*** Opening INFORMATION GIVEN ***

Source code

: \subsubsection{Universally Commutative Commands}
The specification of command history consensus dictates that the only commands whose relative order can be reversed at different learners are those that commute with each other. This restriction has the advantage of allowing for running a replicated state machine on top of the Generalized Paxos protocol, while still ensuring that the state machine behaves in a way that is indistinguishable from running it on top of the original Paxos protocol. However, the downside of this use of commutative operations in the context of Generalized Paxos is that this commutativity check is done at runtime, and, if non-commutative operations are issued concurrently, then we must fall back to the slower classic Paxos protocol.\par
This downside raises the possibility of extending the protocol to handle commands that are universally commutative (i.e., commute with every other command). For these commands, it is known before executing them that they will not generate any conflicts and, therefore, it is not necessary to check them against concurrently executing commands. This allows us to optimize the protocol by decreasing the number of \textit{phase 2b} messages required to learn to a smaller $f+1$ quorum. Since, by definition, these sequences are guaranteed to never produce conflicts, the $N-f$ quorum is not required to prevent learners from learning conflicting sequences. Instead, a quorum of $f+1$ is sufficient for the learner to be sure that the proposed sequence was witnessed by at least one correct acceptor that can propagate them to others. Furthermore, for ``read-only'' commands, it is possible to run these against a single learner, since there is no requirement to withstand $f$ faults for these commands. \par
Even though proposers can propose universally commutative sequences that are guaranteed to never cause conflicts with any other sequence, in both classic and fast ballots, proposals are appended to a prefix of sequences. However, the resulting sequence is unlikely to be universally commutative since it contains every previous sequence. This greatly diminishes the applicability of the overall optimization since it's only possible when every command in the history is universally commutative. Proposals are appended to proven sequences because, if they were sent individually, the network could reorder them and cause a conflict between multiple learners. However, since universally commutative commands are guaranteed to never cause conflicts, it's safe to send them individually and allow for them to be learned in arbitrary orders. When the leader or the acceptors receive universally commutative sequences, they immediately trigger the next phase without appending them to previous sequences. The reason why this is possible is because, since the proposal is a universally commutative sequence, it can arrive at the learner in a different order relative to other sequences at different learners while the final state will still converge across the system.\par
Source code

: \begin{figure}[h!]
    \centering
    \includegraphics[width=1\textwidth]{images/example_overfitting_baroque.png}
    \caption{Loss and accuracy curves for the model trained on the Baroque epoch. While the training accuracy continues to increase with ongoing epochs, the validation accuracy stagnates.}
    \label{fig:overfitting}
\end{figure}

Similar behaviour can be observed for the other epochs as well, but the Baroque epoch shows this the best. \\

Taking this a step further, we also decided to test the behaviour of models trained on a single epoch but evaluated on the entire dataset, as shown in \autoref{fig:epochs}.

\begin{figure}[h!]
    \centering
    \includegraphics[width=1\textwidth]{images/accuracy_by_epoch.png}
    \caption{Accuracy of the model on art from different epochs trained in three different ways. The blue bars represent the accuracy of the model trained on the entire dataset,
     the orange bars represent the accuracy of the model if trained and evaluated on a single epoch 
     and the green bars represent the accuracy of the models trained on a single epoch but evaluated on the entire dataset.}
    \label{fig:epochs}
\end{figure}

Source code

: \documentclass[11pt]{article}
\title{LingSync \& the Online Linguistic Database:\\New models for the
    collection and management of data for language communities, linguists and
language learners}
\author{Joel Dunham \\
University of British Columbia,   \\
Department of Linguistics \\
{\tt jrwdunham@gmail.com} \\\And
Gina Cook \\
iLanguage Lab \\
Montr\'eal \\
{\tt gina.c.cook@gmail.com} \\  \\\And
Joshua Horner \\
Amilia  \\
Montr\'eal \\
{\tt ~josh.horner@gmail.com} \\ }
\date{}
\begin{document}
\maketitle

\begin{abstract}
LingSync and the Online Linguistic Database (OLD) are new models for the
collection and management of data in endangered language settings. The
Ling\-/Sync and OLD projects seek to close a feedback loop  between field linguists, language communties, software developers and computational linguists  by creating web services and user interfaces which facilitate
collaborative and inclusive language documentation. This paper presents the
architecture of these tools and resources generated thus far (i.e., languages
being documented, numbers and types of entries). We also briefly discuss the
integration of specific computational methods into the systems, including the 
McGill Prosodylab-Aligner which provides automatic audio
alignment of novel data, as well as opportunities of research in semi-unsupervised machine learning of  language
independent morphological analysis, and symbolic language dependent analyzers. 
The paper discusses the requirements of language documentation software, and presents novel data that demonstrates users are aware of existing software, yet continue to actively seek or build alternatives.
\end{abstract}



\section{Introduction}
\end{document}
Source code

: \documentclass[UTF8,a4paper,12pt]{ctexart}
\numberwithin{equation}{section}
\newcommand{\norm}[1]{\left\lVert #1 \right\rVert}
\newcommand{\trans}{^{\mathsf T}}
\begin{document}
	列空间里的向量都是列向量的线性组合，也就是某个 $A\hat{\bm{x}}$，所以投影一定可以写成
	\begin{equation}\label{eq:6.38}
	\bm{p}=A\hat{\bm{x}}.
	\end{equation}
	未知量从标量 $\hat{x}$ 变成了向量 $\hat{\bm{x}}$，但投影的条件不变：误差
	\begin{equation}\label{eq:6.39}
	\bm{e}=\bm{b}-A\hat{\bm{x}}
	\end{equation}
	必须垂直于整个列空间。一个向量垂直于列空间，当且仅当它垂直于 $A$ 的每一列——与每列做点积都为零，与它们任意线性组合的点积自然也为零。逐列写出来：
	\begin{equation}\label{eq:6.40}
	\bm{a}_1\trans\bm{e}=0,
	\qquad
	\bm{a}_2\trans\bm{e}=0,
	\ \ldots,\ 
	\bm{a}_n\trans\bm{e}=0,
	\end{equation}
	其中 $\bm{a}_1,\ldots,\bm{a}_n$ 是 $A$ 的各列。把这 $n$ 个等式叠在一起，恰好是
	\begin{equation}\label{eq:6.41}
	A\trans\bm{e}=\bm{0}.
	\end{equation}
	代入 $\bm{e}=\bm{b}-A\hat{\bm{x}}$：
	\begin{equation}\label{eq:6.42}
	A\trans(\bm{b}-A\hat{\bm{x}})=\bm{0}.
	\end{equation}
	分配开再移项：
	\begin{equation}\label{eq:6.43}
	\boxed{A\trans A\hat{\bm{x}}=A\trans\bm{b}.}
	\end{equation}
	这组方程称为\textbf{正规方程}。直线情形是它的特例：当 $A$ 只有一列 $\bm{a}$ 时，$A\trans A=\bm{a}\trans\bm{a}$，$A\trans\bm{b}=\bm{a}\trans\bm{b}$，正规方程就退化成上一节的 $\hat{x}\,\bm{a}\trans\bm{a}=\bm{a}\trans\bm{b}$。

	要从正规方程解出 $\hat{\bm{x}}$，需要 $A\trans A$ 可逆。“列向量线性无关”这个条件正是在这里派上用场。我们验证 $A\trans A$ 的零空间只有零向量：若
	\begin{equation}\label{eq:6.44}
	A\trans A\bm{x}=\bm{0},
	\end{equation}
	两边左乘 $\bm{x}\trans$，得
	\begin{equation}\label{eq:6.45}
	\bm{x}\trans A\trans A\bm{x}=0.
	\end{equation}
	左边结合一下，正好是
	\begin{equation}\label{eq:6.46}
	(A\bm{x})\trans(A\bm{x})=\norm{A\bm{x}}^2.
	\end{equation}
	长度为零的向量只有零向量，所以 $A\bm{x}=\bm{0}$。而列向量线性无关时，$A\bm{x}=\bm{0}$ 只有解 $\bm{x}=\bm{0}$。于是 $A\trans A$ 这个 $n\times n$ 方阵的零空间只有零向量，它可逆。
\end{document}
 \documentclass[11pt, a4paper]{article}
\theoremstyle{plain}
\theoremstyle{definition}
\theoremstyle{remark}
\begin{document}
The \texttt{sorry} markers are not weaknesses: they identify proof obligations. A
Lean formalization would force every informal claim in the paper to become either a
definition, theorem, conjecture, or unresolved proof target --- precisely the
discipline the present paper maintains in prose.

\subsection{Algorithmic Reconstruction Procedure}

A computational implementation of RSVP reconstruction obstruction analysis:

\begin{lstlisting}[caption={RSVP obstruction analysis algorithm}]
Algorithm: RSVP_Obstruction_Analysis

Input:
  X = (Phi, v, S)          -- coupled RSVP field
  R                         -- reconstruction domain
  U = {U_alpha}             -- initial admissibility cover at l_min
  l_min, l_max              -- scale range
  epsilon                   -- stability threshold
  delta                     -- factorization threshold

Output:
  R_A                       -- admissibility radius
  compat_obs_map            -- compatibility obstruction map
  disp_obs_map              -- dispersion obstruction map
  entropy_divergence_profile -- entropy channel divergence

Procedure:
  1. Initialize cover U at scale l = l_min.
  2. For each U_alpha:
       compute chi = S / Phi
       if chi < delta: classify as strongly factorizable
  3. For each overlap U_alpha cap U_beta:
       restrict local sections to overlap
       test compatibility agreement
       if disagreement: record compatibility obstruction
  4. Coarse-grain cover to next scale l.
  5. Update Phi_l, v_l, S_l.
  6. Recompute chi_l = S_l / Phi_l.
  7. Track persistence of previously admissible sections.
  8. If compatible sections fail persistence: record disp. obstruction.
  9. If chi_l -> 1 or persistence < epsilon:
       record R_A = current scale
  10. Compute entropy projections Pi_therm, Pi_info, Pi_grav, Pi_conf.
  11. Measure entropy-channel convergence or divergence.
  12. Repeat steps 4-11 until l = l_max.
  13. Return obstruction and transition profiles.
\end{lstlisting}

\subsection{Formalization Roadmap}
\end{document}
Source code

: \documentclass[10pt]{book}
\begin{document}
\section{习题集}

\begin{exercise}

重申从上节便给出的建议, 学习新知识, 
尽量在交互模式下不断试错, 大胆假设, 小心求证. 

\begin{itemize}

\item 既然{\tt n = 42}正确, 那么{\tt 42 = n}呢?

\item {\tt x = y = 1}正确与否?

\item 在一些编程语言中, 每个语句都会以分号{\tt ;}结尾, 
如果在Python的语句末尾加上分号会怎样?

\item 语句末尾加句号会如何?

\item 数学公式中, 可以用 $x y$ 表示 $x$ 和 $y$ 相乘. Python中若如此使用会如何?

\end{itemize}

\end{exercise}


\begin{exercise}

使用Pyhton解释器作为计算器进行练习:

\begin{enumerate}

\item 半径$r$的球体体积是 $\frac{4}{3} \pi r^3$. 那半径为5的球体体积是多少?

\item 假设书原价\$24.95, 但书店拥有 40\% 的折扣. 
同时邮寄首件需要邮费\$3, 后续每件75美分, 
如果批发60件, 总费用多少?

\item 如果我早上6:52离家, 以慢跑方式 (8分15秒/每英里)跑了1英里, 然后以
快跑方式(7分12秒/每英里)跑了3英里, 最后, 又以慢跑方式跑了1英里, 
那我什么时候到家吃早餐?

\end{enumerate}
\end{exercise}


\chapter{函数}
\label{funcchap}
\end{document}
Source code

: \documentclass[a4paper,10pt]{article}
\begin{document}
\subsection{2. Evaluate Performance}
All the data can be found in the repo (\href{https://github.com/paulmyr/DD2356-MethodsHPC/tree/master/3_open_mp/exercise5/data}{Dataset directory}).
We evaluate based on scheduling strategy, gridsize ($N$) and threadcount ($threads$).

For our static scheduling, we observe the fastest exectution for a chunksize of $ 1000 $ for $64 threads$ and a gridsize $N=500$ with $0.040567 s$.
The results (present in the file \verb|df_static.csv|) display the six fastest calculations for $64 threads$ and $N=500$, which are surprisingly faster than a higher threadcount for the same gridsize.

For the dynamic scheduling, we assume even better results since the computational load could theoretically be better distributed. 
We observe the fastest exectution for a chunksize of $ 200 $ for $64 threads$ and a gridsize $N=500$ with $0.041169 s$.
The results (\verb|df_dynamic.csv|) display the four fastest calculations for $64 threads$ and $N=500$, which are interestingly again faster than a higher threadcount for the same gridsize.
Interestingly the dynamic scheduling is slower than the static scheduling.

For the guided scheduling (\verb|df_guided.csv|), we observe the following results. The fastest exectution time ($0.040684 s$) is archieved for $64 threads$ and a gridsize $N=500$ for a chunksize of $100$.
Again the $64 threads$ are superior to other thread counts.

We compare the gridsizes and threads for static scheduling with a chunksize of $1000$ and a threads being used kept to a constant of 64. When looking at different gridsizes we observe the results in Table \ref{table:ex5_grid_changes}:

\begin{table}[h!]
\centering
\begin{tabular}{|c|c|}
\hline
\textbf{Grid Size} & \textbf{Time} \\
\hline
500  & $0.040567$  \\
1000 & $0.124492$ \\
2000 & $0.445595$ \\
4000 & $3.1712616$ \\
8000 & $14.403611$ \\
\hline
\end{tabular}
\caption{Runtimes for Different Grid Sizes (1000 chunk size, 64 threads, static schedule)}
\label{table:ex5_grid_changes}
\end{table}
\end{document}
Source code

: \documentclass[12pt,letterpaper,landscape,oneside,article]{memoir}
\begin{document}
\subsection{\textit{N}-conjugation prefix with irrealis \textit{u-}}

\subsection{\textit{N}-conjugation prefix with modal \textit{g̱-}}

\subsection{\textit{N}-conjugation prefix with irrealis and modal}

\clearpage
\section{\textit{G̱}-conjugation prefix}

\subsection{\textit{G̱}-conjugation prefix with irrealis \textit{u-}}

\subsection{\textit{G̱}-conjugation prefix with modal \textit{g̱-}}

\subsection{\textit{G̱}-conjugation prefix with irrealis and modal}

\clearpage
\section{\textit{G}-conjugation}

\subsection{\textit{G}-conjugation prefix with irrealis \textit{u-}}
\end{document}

*** Closing INFORMATION GIVEN ***

Reply with nothing except the number of lines in the listing above that include "verb".

3